Written by Katie Meyer, Capitol Bureau Chief | Feb 28, 2018 4:31 AM

Annual hearings gave lawmakers a change to question state Supreme Court justices publicly. (Photo by AP)


(Harrisburg) -- This week's annual budget hearings are giving lawmakers a rare chance to publicly question Pennsylvania's Supreme Court justices.

As justices took questions at a Senate judiciary hearing, the conversation repeatedly returned to the court's controversial decision to invalidate and redraw the state's congressional map.

The testifiers were Republican justice Sallie Mundy, and Democrat Max Baer. Notably, neither one took part in drawing the court's new congressional map--though Baer did agree the old map was unconstitutional.

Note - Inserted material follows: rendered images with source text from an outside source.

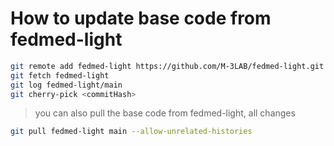 
# How to update base code from fedmed-light
```bash
git remote add fedmed-light https://github.com/M-3LAB/fedmed-light.git
git fetch fedmed-light
git log fedmed-light/main
git cherry-pick <commitHash>
```

> you can also pull the base code from fedmed-light, all changes
```bash
git pull fedmed-light main --allow-unrelated-histories
```
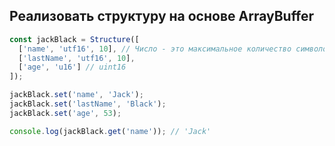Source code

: ## Реализовать структуру на основе ArrayBuffer

   ```js
   const jackBlack = Structure([
     ['name', 'utf16', 10], // Число - это максимальное количество символов
     ['lastName', 'utf16', 10],
     ['age', 'u16'] // uint16
   ]);
   
   jackBlack.set('name', 'Jack');
   jackBlack.set('lastName', 'Black');
   jackBlack.set('age', 53);
   
   console.log(jackBlack.get('name')); // 'Jack'
   ```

Asked whether that was by design, a court spokeswoman said no--Baer and Mundy representing the court was merely a scheduling coincidence.

Many questions from GOP lawmakers focused on one of the biggest controversies of the redistricting case--the 18-day timeline justices gave lawmakers to attempt to redraw the congressional map.

Baer didn't defend the decision.

But he did appear to reject a common accusation that Democratic justices made a purely partisan decision--calling the split vote a "good-faith dispute."

"They felt it could be done. They thought it was unpalatable to do an election with unconstitutional maps. I voted that the maps were unconstitutional--I thought they were. I thought we couldn't get it done, you evidently agree with that. The majority felt they could. What can you say?" he told senators.

Mundy largely refrained from sharing her thoughts on the majority opinion, which was handed down by four of the court's five democrats.

But when GOP lawmakers asserted the court shouldn't have the ability to redraw the map, period, Baer defended the opinion.

"If we look at the federal courts, they've built jails, they created school systems, they demanded bussing. None of that falls within their bailiwick, but what falls within their bailiwick is to correct unconstitutional wrongs," he said.

"Courts have the inherent authority to correct unconstitutional wrongs when they're not corrected. That's what's occurred here," he added.

As congressional candidates hurry to rebuild their campaigns around the court's new map, state House and Senate Republicans are still trying to get it overturned.

They've filed appeals to both the US Supreme Court, and a lower federal court.